Wednesday, March 24, 2010

MIDWAY



DIRECTED BY JASON REITMAN
STARRING: GEORGE CLOONEY, VERA FARMIGA, ANNA KENDRICK, MELANIE LYNSKEY, JASON BATEMAN

It’s a good thing that the writers (and director) started with trying to give us a hang of the whole thing, because, for all I know, there are the excessively air-sick people who might not take to the frequent flying over here, or might take to it in a wholly adverse manner. And what with the finesse in everything, from wearing of suit-tie to the clapping-shut of cases, and not to mention the swirl of trolley-bag, backed by a voice-over by the protagonist, ‘Up in the Air’ begins (and one can very well say that) to be a rocket-ride of sorts. But you know it has to tire down and maybe even cease to be, some time, because that’s what they’re advocating, and by ‘they’, I mean the people who are in it: The names of Ryan Bingham and Natalie Keener.
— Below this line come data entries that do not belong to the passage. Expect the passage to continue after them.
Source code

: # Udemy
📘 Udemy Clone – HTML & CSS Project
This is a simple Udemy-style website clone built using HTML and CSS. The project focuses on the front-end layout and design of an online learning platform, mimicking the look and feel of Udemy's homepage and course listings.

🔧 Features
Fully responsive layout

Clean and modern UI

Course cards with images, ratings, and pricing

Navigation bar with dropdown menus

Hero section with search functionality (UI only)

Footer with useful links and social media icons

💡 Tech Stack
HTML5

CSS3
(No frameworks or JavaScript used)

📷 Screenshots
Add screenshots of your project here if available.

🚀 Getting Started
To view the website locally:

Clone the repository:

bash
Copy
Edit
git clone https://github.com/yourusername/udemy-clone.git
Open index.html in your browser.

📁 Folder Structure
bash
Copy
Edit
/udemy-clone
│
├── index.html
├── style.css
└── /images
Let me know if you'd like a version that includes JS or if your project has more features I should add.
It’s a very nice set-up: very tight, prospective. A man who does things solely for the love of doing it, and who doesn’t do the rest because he sees no point in them, finds a woman who could be an exact match, a mirror-image potential, in exactly the terms she herself mentions to him in a profanely humourous way got me asking one thing, straight out: Could what’s growing between them be called ‘love’, or could it even be related to it in the most obscure way possible? That’s precisely what’s expected of me, I guess, and by asking it, I had fulfilled the entire point of that aspect of the film. The other aspect, the ‘exterminator’ outfit, with the accompanying guilt, sounding more in the kid than the mentor, who has enough behind him to look grave and battle-worn and say “that’s what they do all the time”, is unquestionable, citing its genuineness. It is never said that they like what they’re doing: Ryan flies and that’s pretty much all he sees in the whole thing, because he’s the no-attachment-no-belonging person who finds some nice shoes that fit him. Natalie does what she does for the sake of a guy who is only to leave her. It’s a sordid turn to a solely-professional, career-related progression of plot. And it is intended.
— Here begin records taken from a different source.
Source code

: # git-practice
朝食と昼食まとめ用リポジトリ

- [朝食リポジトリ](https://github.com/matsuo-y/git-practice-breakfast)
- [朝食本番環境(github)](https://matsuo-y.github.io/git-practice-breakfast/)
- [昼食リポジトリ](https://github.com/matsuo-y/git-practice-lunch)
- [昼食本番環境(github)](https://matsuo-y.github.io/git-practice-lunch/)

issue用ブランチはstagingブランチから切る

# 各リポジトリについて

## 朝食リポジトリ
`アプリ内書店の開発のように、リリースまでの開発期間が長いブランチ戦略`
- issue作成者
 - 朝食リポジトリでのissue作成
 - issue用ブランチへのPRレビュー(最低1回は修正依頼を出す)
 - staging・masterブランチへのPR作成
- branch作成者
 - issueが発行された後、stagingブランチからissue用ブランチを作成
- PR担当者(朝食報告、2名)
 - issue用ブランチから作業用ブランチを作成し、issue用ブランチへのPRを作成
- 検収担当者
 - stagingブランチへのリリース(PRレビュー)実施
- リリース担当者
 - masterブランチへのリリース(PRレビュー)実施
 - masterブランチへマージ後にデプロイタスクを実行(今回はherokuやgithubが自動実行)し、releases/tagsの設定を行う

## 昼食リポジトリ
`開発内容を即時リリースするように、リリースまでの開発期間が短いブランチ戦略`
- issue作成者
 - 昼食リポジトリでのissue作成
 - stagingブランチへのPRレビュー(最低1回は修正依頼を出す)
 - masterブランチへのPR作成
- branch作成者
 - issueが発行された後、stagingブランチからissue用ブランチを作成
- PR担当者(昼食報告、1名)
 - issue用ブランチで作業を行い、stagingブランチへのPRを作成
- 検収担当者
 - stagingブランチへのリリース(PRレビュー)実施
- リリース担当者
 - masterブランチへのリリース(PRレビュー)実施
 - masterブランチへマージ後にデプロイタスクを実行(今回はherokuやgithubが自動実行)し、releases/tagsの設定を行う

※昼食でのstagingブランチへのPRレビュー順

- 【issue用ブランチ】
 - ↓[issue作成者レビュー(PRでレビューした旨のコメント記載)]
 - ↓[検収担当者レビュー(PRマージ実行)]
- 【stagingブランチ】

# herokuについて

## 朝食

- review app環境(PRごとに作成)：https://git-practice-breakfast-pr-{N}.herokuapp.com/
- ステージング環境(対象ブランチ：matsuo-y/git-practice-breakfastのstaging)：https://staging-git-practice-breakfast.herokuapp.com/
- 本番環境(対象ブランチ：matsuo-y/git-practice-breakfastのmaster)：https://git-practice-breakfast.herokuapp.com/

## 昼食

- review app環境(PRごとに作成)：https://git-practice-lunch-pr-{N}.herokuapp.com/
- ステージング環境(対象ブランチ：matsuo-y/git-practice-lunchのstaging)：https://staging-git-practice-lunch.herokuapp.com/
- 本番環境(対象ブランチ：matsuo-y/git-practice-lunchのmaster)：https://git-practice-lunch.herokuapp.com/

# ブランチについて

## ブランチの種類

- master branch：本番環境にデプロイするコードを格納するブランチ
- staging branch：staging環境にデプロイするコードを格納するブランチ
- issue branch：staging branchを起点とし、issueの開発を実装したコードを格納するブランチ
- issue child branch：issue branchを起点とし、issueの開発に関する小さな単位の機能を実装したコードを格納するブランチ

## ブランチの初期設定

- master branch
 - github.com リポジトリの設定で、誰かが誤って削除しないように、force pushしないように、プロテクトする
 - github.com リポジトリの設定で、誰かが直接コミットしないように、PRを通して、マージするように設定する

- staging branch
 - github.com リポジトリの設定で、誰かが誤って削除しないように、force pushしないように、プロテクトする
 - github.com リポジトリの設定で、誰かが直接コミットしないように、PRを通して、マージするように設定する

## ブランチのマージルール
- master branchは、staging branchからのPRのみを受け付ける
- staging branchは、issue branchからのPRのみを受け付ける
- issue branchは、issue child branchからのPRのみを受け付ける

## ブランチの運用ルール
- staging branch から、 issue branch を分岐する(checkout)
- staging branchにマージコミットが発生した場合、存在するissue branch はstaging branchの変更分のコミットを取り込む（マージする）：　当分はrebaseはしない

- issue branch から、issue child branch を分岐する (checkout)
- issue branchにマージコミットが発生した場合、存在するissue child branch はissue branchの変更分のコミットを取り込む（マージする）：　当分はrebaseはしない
I could have done with a little more perspective. Everything’s fine, I mean, the whole ‘nostalgic trip’ is no guessing game, you know for sure it’s about to come, all the flying has got to crash there some time, because that’s where one finds the ground. And here, risking sounding like a fan of ‘Hannah Montana: The Movie’, (which I definitely am not) I wished we could have crashed a little harder, or a little longer, whichever could have left a better mark. Probably this portion of the film is fine and it’s Ryan that’s to blame, saying so little about what he has in mind, merely being suggestive, through alterations in his pet ‘backpack theory’ in course of time, and we get to see a transition coming up all along that we fail to see how Ryan is evolving to bring that about, only because it’s not shown. Having established him as a person who has a clear idea about why he’s doing what he’s doing, and having helped us get in pace with the whole of his character, it feels more than hurtful when wounded at last shot: It feels juvenile. It is tough to digest that a man like Ryan couldn’t have seen that coming, because I didn’t, and I had a feeling that I was living like him all through. Infidelity (in so called ‘practicality’) is said to have been subtly written in, but it only served to be a road-block, at least to me. I could have done with a more ‘to the ground’ twist to the tale, an ‘in the face’ sort than to have presented the vixen as vile: I can never digest that, it’s ‘Eternal Sunshine of the Spotless Mind’ all over again, for me.

‘You are where you belong, and you’d better belong there’. It’s loud and clear that it’s Ryan’s cue to get back to where he belongs to, where he’s from (“I’m from here”. I loved that line), a ‘back to ground’ sort for the one who flies, it’s just that I only felt that a man like him wouldn’t suffer in the first place, to know. The film is filled with its moments, and Anna Kendrick hardly has her tongue off her cheek, (the girl who so effortlessly made us hate her in the 2007 independent, ‘Rocket Science’) and proves to be a charmer all the way, making wonder why she didn’t get her statuette. The ‘earthlings’ have a lot to say in the less they say, although the ‘misfits’ could have made themselves clear (or maybe they have, I don’t know). ‘Up in the Air’, otherwise, is a level cruise, with a little bump and a hurtful bruise.